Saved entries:
--- START ---

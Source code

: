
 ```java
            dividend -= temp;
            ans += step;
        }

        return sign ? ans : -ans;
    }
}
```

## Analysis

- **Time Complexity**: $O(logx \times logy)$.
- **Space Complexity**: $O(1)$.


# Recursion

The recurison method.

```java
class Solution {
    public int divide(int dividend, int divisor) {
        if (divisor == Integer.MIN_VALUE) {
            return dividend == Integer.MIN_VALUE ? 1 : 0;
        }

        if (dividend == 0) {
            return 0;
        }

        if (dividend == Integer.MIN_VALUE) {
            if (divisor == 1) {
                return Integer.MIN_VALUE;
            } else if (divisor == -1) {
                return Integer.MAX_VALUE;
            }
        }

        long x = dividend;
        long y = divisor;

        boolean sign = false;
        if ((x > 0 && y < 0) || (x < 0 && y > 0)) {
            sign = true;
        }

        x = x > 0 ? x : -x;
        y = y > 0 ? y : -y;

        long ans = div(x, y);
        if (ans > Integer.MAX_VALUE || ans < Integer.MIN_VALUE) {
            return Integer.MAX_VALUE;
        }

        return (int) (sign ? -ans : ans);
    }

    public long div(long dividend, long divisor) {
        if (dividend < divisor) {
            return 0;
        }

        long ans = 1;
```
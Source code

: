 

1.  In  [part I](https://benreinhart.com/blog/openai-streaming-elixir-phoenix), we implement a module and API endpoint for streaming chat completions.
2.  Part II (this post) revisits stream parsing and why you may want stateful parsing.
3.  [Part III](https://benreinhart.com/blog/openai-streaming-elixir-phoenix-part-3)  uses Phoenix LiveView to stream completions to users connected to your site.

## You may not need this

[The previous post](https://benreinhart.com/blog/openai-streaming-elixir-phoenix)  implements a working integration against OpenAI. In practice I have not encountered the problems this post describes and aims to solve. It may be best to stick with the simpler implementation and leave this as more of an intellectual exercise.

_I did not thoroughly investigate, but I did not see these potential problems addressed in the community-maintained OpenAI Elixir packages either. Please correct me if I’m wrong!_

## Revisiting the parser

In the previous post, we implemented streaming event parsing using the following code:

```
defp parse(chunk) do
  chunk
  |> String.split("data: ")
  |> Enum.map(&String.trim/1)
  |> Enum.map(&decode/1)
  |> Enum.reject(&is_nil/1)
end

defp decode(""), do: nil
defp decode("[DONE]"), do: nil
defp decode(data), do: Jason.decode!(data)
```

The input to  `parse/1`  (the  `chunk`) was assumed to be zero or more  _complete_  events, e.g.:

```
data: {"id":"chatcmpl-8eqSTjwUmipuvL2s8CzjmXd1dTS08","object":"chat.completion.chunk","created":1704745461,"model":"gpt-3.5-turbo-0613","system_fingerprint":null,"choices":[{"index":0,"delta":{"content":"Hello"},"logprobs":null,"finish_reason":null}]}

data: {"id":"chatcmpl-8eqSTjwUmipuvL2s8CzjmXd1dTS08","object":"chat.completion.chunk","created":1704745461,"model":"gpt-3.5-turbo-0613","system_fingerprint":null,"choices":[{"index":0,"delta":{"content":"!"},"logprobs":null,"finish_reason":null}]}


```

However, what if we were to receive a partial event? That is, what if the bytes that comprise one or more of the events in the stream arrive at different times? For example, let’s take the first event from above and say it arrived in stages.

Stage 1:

--- END ---
--- START ---

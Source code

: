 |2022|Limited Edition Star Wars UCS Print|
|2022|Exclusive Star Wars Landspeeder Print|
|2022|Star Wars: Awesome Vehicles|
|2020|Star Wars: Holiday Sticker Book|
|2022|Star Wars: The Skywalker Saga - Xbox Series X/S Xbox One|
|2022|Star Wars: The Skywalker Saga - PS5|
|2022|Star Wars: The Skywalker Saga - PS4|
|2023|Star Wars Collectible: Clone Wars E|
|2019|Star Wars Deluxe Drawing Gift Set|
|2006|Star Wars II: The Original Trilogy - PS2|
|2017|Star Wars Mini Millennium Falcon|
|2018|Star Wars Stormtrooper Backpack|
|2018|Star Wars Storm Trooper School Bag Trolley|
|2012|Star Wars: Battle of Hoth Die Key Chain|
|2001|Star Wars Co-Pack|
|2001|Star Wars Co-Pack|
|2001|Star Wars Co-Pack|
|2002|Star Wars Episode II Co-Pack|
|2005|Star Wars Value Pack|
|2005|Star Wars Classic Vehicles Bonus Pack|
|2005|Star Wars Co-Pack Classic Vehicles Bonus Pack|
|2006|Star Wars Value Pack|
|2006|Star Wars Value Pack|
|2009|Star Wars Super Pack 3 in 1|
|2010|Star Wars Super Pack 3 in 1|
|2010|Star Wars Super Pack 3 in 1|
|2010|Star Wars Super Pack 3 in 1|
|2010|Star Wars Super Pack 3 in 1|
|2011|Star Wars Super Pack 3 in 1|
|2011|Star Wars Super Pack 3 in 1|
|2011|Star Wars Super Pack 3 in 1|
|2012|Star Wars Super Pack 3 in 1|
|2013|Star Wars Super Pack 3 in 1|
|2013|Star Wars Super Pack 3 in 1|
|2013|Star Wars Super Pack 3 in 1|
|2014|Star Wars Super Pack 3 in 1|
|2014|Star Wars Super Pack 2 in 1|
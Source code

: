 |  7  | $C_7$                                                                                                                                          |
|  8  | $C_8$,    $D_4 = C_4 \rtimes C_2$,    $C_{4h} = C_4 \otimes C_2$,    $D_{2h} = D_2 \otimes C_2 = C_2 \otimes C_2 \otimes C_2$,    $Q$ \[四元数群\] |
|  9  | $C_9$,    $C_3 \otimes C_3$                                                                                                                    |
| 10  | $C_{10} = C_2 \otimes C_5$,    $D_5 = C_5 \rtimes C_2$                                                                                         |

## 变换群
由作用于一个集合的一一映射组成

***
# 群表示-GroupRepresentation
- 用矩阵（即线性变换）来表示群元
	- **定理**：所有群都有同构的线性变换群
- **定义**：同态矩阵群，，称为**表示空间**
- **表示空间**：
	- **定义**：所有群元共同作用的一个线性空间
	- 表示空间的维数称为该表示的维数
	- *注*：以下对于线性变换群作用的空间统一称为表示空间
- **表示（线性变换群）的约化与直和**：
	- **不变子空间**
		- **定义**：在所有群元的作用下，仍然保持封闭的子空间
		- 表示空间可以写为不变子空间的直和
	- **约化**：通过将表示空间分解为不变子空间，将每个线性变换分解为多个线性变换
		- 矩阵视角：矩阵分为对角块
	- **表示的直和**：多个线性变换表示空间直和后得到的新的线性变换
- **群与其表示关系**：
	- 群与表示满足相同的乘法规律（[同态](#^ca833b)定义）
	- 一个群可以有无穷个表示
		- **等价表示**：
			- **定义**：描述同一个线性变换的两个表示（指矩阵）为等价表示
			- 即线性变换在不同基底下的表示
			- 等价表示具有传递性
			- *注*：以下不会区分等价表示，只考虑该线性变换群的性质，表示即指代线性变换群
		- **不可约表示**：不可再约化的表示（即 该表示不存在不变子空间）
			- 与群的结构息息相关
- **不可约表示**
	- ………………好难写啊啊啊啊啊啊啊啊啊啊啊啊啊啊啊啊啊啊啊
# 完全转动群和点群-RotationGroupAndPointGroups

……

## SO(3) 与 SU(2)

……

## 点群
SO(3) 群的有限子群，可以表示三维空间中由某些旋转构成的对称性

--- END ---
--- START ---

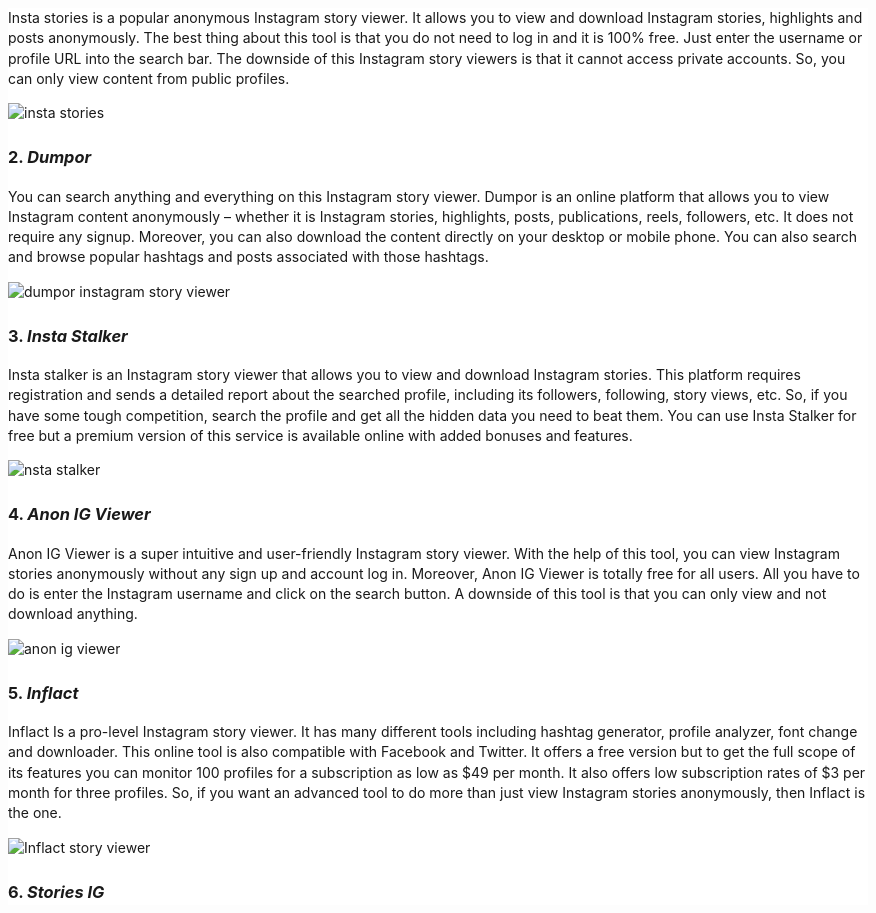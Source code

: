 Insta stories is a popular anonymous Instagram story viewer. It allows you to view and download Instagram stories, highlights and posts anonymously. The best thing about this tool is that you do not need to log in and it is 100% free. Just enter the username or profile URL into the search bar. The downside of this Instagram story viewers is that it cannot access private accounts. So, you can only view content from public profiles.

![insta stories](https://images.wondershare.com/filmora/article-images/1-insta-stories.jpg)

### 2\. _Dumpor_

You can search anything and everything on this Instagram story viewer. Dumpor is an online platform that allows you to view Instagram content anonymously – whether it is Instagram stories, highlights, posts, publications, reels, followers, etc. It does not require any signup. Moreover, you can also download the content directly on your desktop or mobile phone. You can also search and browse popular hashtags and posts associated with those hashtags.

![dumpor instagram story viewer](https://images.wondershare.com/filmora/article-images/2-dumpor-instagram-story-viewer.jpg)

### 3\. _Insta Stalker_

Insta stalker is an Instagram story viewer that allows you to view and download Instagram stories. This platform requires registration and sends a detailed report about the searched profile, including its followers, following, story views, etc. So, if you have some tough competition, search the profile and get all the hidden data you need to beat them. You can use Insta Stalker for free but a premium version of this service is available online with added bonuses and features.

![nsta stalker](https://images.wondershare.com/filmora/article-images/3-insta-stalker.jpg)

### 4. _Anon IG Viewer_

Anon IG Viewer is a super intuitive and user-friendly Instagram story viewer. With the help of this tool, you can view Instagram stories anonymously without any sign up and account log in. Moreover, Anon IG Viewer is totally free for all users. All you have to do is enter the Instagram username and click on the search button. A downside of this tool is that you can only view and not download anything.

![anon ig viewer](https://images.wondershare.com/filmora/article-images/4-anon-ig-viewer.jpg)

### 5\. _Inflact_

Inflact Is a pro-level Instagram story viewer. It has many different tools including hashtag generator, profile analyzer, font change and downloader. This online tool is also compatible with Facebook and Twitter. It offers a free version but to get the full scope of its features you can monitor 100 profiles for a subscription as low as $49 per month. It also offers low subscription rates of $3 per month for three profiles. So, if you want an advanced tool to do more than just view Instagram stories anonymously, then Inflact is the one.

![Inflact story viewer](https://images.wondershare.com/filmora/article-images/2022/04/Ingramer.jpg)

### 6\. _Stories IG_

--- END ---

Goal of the exercise:
In the lines above, spot each one that contains the word "Skywalker" and copy it.

Exercise response:
|2022|Star Wars: The Skywalker Saga - Xbox Series X/S Xbox One|
|2022|Star Wars: The Skywalker Saga - PS5|
|2022|Star Wars: The Skywalker Saga - PS4|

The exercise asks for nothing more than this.